BEGIN
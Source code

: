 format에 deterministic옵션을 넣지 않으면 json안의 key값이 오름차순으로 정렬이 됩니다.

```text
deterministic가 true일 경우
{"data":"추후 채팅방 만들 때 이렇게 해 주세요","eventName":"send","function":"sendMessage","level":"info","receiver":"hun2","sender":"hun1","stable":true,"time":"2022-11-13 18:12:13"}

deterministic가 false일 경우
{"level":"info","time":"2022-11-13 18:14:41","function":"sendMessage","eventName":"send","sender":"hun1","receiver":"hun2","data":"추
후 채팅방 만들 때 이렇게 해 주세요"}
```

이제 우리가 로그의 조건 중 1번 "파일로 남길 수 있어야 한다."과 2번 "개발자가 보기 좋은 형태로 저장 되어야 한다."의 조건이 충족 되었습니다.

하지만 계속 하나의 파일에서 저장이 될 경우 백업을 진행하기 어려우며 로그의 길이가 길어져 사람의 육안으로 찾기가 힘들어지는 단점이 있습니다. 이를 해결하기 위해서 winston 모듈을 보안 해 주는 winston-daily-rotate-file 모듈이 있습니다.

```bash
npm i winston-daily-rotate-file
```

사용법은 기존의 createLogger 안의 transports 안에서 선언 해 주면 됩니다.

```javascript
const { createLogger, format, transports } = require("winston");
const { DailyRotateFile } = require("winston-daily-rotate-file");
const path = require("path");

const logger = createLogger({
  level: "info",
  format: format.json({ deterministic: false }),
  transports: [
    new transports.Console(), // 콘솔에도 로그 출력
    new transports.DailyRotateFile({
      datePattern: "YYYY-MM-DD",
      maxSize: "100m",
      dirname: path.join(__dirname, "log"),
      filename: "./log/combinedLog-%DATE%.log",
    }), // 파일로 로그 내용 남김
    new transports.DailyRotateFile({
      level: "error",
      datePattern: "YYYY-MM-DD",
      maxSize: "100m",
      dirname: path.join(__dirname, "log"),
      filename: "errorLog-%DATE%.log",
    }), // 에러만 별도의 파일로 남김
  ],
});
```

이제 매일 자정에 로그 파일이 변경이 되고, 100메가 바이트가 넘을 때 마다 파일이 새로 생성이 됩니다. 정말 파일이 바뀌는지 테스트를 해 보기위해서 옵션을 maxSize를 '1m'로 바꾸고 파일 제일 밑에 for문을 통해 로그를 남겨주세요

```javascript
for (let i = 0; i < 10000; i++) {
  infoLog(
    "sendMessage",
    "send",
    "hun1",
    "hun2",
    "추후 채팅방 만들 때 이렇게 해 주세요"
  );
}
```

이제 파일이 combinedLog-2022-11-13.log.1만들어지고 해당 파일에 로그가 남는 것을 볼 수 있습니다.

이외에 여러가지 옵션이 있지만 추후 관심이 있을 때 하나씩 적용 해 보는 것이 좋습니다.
END
Copy out each line carrying the string "function" from the data.

{"data":"추후 채팅방 만들 때 이렇게 해 주세요","eventName":"send","function":"sendMessage","level":"info","receiver":"hun2","sender":"hun1","stable":true,"time":"2022-11-13 18:12:13"}
{"level":"info","time":"2022-11-13 18:14:41","function":"sendMessage","eventName":"send","sender":"hun1","receiver":"hun2","data":"추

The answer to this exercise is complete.